____ Provided records

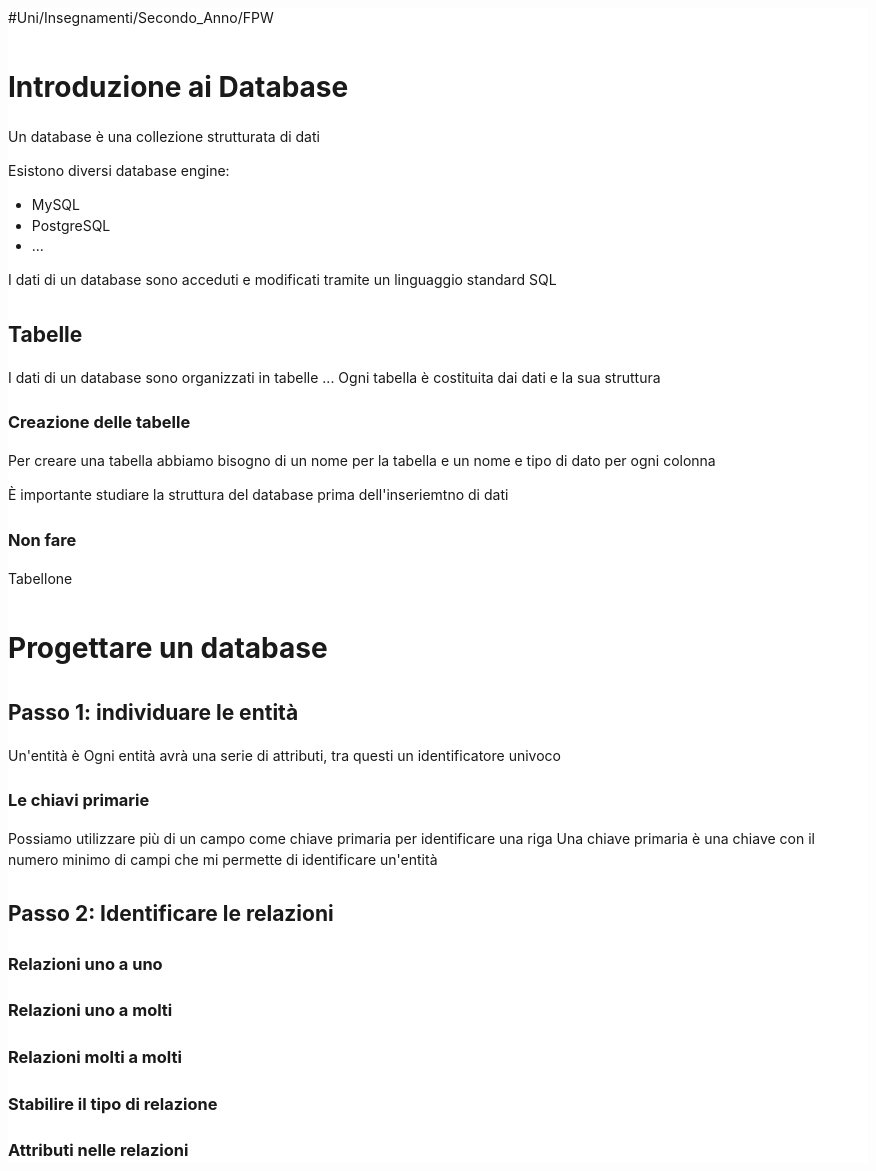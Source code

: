 #Uni/Insegnamenti/Secondo_Anno/FPW 
# Introduzione ai Database
Un database è una collezione strutturata di dati

Esistono diversi database engine:
- MySQL
- PostgreSQL
- ...

I dati di un database sono acceduti e modificati tramite un linguaggio standard SQL

## Tabelle
I dati di un database sono organizzati in tabelle
...
Ogni tabella è costituita dai dati e la sua struttura

### Creazione delle tabelle
Per creare una tabella abbiamo bisogno di un nome per la tabella e un nome e tipo di dato per ogni colonna

È importante studiare la struttura del database prima dell'inseriemtno di dati

### Non fare
Tabellone

# Progettare un database
## Passo 1: individuare le entità
Un'entità è 
Ogni entità avrà una serie di attributi, tra questi un identificatore univoco

### Le chiavi primarie

Possiamo utilizzare più di un campo come chiave primaria per identificare una riga
Una chiave primaria è una chiave con il numero minimo di campi che mi permette di identificare un'entità

## Passo 2: Identificare le relazioni
### Relazioni uno a uno

### Relazioni uno a molti

### Relazioni molti a molti

### Stabilire il tipo di relazione

### Attributi nelle relazioni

________

Task requirements -
Output the material above exactly, without pictures.

Exercise answer -
Source code

: #Uni/Insegnamenti/Secondo_Anno/FPW 
# Introduzione ai Database
Un database è una collezione strutturata di dati

Esistono diversi database engine:
- MySQL
- PostgreSQL
- ...

I dati di un database sono acceduti e modificati tramite un linguaggio standard SQL

## Tabelle
I dati di un database sono organizzati in tabelle
...
Ogni tabella è costituita dai dati e la sua struttura

### Creazione delle tabelle
Per creare una tabella abbiamo bisogno di un nome per la tabella e un nome e tipo di dato per ogni colonna

È importante studiare la struttura del database prima dell'inseriemtno di dati

### Non fare
Tabellone

# Progettare un database
## Passo 1: individuare le entità
Un'entità è 
Ogni entità avrà una serie di attributi, tra questi un identificatore univoco

### Le chiavi primarie

Possiamo utilizzare più di un campo come chiave primaria per identificare una riga
Una chiave primaria è una chiave con il numero minimo di campi che mi permette di identificare un'entità

## Passo 2: Identificare le relazioni
### Relazioni uno a uno

### Relazioni uno a molti

### Relazioni molti a molti

### Stabilire il tipo di relazione

### Attributi nelle relazioni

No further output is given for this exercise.